EXERCISE INSTRUCTIONS:
Lines from the one with "when you click" through the end of the records, and no others, are what the answer should contain, copied exactly; please keep pictures out.

Stored items:
---------------

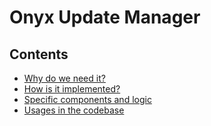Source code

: # Onyx Update Manager

## Contents
* [Why do we need it?](#why)
* [How is it implemented?](#how)
* [Specific components and logic](#components)
* [Usages in the codebase](#usages)
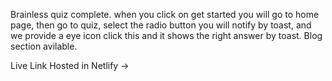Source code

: Brainless quiz complete.
when you click on get started you will go to home page, then go to quiz, select the radio button you will notify by toast, and we provide a eye icon click this and it shows the right answer by toast. Blog section avilable.

Live Link
Hosted in Netlify -> 


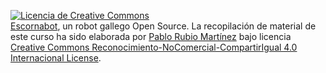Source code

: <a rel="license" href="http://creativecommons.org/licenses/by-nc-sa/4.0/"><img alt="Licencia de Creative Commons" style="border-width:0" src="https://i.creativecommons.org/l/by-nc-sa/4.0/80x15.png" /></a><br /><span xmlns:dct="http://purl.org/dc/terms/" property="dct:title"><a href="http://escornabot.com/web/">Escornabot</a>, un robot gallego Open Source</span>. La recopilación de material de este curso ha sido elaborada por <span xmlns:cc="http://creativecommons.org/ns#" property="cc:attributionName"><a href="https://legacy.gitbook.com/@pablorubiomartinez">Pablo Rubio Martínez</a></span> bajo licencia <a rel="license" href="http://creativecommons.org/licenses/by-nc-sa/4.0/">Creative Commons Reconocimiento-NoComercial-CompartirIgual 4.0 Internacional License</a>.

---------------

PROBLEM SOLUTION:
when you click on get started you will go to home page, then go to quiz, select the radio button you will notify by toast, and we provide a eye icon click this and it shows the right answer by toast. Blog section avilable.

Live Link
Hosted in Netlify -> 


Source code

: <a rel="license" href="http://creativecommons.org/licenses/by-nc-sa/4.0/"><img alt="Licencia de Creative Commons" style="border-width:0" src="https://i.creativecommons.org/l/by-nc-sa/4.0/80x15.png" /></a><br /><span xmlns:dct="http://purl.org/dc/terms/" property="dct:title"><a href="http://escornabot.com/web/">Escornabot</a>, un robot gallego Open Source</span>. La recopilación de material de este curso ha sido elaborada por <span xmlns:cc="http://creativecommons.org/ns#" property="cc:attributionName"><a href="https://legacy.gitbook.com/@pablorubiomartinez">Pablo Rubio Martínez</a></span> bajo licencia <a rel="license" href="http://creativecommons.org/licenses/by-nc-sa/4.0/">Creative Commons Reconocimiento-NoComercial-CompartirIgual 4.0 Internacional License</a>.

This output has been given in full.